PROVIDED RECORDS:
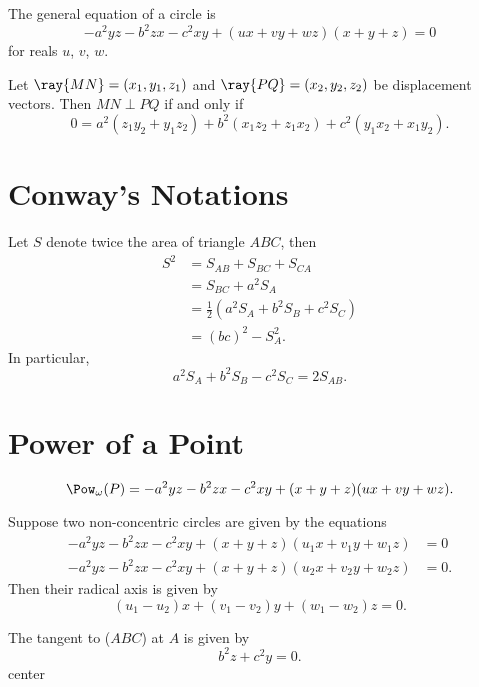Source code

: \documentclass[11pt]{scrartcl}
\begin{document}
\begin{theorem}
  The general equation of a circle is
  \[-a^2yz-b^2zx-c^2xy+(ux+vy+wz)(x+y+z)=0\]
  for reals $u$, $v$, $w$.
\end{theorem}

\begin{theorem}
  Let $\ray{MN} = (x_1, y_1, z_1)$ and $\ray{PQ} = 
(x_2, y_2, z_2)$ be displacement vectors. Then $MN \perp PQ$ if and only if
\[0 = a^2(z_1y_2 + y_1z_2) + b^2(x_1z_2 + z_1x_2) + c^2(y_1x_2 + x_1y_2).\]
\end{theorem}

\section{Conway's Notations}
\begin{proposition}
  Let $S$ denote twice the area of triangle $ABC$, then
  \begin{align*}
    S^2 &= S_{AB} + S_{BC} + S_{CA}\\
        &= S_{BC} + a^2S_A\\
        &= \frac{1}{2}(a^2S_A + b^2S_B + c^2S_C)\\
        &= (bc)^2 - S_A^2.
  \end{align*}
  In particular,
  \[a^2S_A + b^2S_B - c^2S_C = 2S_{AB}.\]
\end{proposition}
\section{Power of a Point}
\begin{lemma}
  \[\Pow_\omega(P) = - a^2yz - b^2zx - c^2xy + (x + y + z)(ux + vy + wz).\]
\end{lemma}

\begin{lemma}
  Suppose two non-concentric circles are given by the equations
  \begin{align*}
    - a^2yz - b^2zx - c^2xy + (x + y + z)(u_1x + v_1y + w_1z) &= 0\\
    - a^2yz - b^2zx - c^2xy + (x + y + z)(u_2x + v_2y + w_2z) &= 0.
  \end{align*}
  Then their radical axis is given by
  \[(u_1 - u_2)x + (v_1 - v_2)y + (w_1 - w_2)z = 0.\]
\end{lemma}
\begin{lemma}
  The tangent to ($ABC$) at $A$ is given by
  \[b^2z + c^2y = 0.\]
  center
\end{lemma}
\end{document}
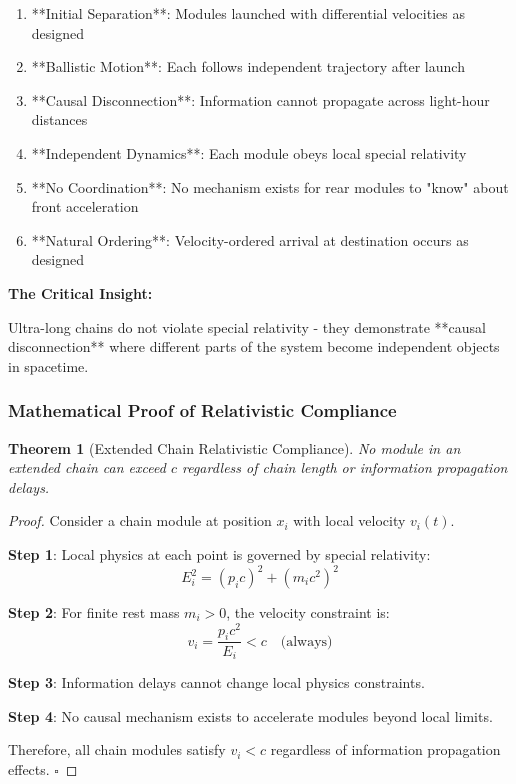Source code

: \documentclass[11pt,a4paper]{article}
\newtheorem{theorem}{Theorem}[section]
\theoremstyle{remark}
\begin{document}
\begin{enumerate}
\item **Initial Separation**: Modules launched with differential velocities as designed
\item **Ballistic Motion**: Each follows independent trajectory after launch
\item **Causal Disconnection**: Information cannot propagate across light-hour distances
\item **Independent Dynamics**: Each module obeys local special relativity
\item **No Coordination**: No mechanism exists for rear modules to "know" about front acceleration
\item **Natural Ordering**: Velocity-ordered arrival at destination occurs as designed
\end{enumerate}

\textbf{The Critical Insight:}

Ultra-long chains do not violate special relativity - they demonstrate **causal disconnection** where different parts of the system become independent objects in spacetime.

\subsubsection{Mathematical Proof of Relativistic Compliance}

\begin{theorem}[Extended Chain Relativistic Compliance]
No module in an extended chain can exceed $c$ regardless of chain length or information propagation delays.
\end{theorem}

\begin{proof}
Consider a chain module at position $x_i$ with local velocity $v_i(t)$.

\textbf{Step 1}: Local physics at each point is governed by special relativity:
\begin{equation}
E_i^2 = (p_i c)^2 + (m_i c^2)^2
\end{equation}

\textbf{Step 2}: For finite rest mass $m_i > 0$, the velocity constraint is:
\begin{equation}
v_i = \frac{p_i c^2}{E_i} < c \quad \text{(always)}
\end{equation}

\textbf{Step 3}: Information delays cannot change local physics constraints.

\textbf{Step 4}: No causal mechanism exists to accelerate modules beyond local limits.

Therefore, all chain modules satisfy $v_i < c$ regardless of information propagation effects. $\square$
\end{proof}
\end{document}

TASK OBJECTIVE:
Print nothing except the lines from the line containing "E_i^2 = (p_i c)^2 + (m_i c^2)^2" to the end of the listing, exactly as written.

TASK OUTPUT:
E_i^2 = (p_i c)^2 + (m_i c^2)^2
\end{equation}

\textbf{Step 2}: For finite rest mass $m_i > 0$, the velocity constraint is:
\begin{equation}
v_i = \frac{p_i c^2}{E_i} < c \quad \text{(always)}
\end{equation}

\textbf{Step 3}: Information delays cannot change local physics constraints.

\textbf{Step 4}: No causal mechanism exists to accelerate modules beyond local limits.

Therefore, all chain modules satisfy $v_i < c$ regardless of information propagation effects. $\square$
\end{proof}
\end{document}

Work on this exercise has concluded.